§ **The task**: Below are entries; tally how many lines hold the string "dictionary" and answer with only that figure.

Dataset entries
■ ■ ■ ■

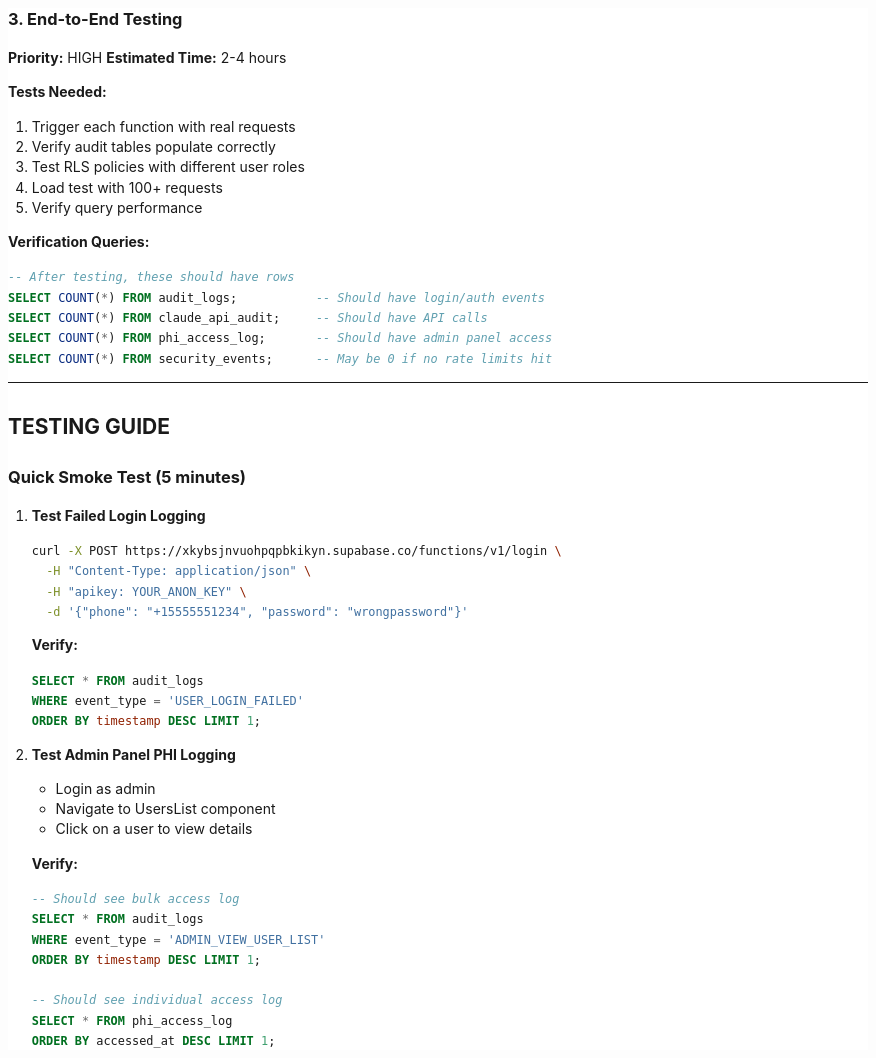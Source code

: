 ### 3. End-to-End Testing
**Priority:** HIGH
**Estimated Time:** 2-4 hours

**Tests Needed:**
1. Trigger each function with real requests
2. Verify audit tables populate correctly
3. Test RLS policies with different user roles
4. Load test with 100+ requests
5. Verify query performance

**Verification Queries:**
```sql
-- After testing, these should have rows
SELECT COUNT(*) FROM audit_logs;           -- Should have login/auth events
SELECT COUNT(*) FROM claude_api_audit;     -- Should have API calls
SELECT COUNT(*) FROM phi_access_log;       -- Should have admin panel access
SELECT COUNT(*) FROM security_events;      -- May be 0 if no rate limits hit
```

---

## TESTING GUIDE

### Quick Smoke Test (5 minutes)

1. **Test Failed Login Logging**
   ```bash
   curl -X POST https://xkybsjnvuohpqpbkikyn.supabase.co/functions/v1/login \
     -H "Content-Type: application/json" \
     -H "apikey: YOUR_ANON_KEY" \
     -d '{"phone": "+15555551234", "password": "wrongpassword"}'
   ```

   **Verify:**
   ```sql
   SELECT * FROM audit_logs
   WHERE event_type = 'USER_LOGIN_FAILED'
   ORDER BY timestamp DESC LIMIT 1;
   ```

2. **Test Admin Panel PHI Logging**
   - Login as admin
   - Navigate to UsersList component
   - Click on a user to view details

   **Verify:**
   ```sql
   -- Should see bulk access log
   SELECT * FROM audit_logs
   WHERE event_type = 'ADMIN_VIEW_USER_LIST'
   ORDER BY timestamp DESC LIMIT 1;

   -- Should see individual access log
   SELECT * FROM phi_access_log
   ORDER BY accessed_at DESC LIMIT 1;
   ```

■ ■ ■ ■

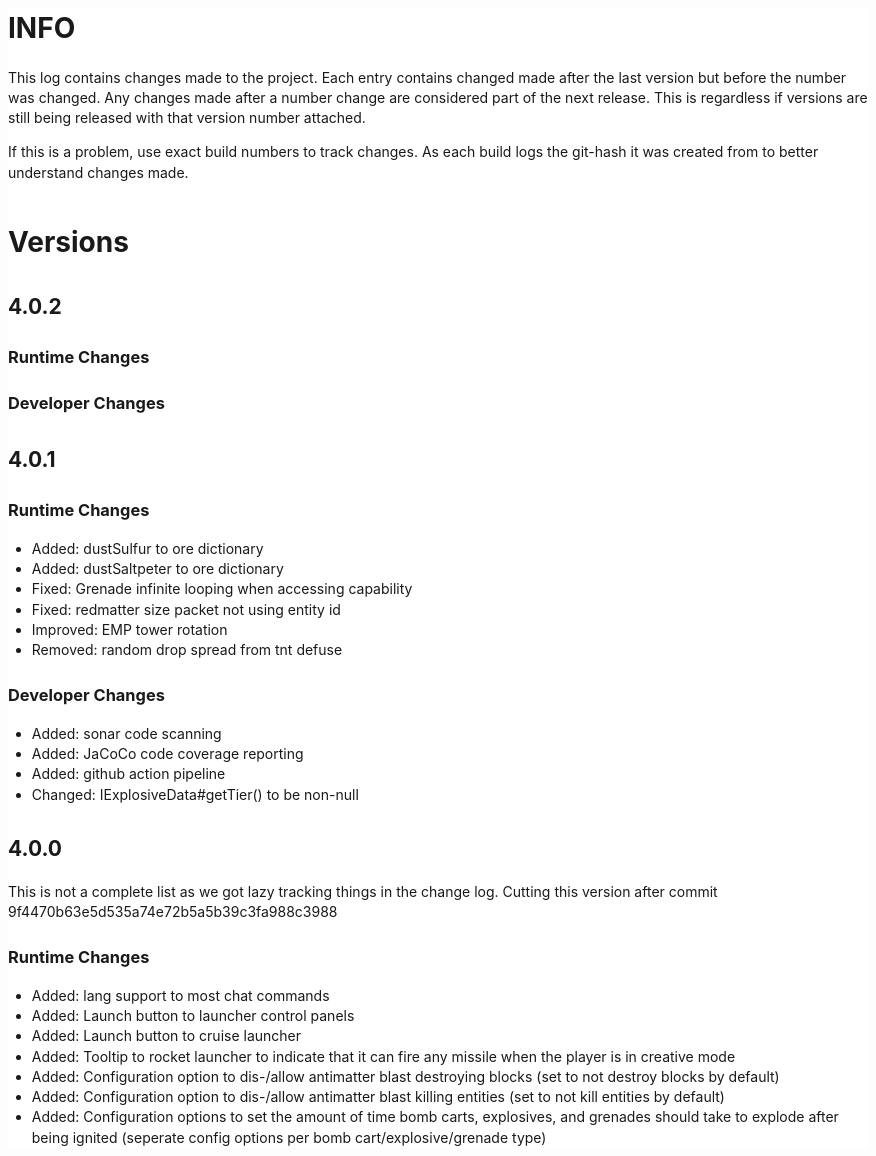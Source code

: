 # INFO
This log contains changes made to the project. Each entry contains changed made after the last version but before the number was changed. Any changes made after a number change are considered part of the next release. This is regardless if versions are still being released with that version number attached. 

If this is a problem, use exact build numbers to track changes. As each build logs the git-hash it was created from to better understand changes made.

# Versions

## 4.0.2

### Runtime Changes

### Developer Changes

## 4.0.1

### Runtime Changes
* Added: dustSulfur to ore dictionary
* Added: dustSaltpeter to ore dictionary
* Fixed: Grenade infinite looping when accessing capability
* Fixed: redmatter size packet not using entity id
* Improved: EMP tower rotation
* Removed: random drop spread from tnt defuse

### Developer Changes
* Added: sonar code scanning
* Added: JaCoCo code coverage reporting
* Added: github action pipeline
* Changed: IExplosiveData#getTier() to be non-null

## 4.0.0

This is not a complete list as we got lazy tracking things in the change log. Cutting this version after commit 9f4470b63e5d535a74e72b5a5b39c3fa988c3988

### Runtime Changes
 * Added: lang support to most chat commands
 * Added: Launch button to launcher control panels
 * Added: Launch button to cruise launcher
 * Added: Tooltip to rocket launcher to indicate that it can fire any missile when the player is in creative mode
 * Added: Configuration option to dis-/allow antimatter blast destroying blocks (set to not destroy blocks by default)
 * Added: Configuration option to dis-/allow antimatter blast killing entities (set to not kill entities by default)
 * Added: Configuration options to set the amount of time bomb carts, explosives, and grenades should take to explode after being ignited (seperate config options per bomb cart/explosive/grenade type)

■ ■ ■ ■

§ **Task output**: 2